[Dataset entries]
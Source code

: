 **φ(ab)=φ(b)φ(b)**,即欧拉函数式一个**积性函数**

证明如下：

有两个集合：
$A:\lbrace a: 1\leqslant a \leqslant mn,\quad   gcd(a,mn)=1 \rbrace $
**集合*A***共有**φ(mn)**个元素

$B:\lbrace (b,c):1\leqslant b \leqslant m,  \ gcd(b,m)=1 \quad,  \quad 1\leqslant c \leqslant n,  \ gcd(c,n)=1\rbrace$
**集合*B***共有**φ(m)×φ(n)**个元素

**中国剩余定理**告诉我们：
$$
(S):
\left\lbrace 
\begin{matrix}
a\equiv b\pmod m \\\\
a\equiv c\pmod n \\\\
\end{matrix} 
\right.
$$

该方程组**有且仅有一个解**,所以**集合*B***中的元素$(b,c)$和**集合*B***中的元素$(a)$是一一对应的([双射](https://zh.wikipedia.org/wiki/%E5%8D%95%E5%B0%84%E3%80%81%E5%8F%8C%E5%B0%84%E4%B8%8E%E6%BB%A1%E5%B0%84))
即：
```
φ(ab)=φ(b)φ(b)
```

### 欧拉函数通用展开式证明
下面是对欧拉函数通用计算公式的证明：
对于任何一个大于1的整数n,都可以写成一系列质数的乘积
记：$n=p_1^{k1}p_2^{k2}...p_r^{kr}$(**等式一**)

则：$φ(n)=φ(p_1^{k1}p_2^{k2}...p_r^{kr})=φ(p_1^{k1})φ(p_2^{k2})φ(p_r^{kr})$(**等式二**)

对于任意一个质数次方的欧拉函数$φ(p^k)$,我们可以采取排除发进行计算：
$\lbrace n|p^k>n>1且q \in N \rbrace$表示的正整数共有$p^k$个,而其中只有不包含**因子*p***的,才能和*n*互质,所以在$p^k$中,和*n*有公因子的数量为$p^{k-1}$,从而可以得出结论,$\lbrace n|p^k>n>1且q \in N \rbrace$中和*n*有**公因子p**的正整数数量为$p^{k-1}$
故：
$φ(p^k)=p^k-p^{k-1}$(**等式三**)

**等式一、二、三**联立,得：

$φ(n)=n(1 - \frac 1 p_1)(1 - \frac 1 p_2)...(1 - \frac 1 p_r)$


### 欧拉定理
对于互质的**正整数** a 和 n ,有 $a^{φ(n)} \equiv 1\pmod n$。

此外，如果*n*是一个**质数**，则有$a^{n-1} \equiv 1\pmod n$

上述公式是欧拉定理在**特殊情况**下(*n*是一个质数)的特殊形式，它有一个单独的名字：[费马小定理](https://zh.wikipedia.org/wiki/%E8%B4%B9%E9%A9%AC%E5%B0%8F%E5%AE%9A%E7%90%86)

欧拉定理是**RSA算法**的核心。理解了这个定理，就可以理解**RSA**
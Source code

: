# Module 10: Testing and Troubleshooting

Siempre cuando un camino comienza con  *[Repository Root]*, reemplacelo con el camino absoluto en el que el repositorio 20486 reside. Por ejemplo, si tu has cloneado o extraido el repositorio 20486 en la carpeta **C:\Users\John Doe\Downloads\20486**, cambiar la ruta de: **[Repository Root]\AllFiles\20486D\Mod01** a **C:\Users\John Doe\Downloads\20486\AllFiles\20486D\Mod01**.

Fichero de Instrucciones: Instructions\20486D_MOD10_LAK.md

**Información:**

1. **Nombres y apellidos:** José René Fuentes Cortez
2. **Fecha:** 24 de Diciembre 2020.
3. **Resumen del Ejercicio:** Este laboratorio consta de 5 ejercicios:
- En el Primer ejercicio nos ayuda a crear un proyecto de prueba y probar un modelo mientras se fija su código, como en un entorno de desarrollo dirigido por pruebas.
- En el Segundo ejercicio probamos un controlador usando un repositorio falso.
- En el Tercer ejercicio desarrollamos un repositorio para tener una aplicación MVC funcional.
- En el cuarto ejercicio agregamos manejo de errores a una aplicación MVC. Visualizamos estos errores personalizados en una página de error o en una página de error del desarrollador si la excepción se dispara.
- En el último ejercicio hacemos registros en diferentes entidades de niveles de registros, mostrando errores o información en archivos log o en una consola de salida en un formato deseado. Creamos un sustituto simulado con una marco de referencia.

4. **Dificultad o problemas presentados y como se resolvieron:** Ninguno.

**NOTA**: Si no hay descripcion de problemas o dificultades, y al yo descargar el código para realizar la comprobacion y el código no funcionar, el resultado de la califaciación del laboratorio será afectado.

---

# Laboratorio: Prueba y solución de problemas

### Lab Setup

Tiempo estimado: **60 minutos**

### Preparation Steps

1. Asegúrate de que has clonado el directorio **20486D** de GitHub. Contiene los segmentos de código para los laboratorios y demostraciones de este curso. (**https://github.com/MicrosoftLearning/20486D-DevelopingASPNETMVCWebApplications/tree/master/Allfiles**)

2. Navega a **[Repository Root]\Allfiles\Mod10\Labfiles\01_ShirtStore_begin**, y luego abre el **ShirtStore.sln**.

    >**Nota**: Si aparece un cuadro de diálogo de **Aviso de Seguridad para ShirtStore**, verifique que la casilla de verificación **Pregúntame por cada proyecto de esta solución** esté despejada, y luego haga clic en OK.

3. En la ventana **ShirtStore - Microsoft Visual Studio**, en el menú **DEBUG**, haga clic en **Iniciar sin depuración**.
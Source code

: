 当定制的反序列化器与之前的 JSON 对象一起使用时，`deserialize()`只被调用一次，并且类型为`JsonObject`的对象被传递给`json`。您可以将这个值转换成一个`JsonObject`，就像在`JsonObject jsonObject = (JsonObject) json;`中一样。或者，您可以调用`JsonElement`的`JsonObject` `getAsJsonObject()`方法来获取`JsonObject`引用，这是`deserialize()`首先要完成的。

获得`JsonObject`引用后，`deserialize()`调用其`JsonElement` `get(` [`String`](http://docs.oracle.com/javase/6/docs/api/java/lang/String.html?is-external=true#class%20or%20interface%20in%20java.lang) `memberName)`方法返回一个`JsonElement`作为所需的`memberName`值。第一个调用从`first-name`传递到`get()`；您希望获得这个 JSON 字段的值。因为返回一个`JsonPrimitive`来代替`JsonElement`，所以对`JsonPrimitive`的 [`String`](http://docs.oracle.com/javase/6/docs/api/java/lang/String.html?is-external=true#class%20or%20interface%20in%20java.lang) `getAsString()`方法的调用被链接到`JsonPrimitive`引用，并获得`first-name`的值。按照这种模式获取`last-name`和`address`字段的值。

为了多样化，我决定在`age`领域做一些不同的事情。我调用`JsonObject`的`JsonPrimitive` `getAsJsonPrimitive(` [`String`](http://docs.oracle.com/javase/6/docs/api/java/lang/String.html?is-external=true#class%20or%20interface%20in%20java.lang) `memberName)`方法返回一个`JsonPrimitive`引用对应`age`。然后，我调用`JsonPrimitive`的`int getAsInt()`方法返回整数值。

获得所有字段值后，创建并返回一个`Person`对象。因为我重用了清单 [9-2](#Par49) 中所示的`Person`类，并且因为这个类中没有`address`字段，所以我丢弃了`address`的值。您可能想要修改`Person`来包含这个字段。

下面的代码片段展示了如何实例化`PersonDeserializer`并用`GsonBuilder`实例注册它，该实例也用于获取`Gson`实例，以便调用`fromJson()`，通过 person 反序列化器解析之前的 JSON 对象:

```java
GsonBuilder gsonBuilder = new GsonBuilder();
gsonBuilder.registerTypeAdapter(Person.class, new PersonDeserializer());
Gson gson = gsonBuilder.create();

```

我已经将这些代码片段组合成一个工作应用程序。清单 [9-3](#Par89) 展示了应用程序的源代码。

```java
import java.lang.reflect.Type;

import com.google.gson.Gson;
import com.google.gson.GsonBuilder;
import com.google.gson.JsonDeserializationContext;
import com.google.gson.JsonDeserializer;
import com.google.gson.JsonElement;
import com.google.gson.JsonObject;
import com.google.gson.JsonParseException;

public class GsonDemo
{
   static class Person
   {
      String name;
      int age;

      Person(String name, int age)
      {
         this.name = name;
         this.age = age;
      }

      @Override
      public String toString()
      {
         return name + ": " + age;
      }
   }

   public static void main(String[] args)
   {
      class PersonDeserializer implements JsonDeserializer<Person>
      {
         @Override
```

* [Exercise goal] All lines above containing the string "ShirtStore" are to be collected.

* [Your solution]
2. Navega a **[Repository Root]\Allfiles\Mod10\Labfiles\01_ShirtStore_begin**, y luego abre el **ShirtStore.sln**.
    >**Nota**: Si aparece un cuadro de diálogo de **Aviso de Seguridad para ShirtStore**, verifique que la casilla de verificación **Pregúntame por cada proyecto de esta solución** esté despejada, y luego haga clic en OK.
3. En la ventana **ShirtStore - Microsoft Visual Studio**, en el menú **DEBUG**, haga clic en **Iniciar sin depuración**.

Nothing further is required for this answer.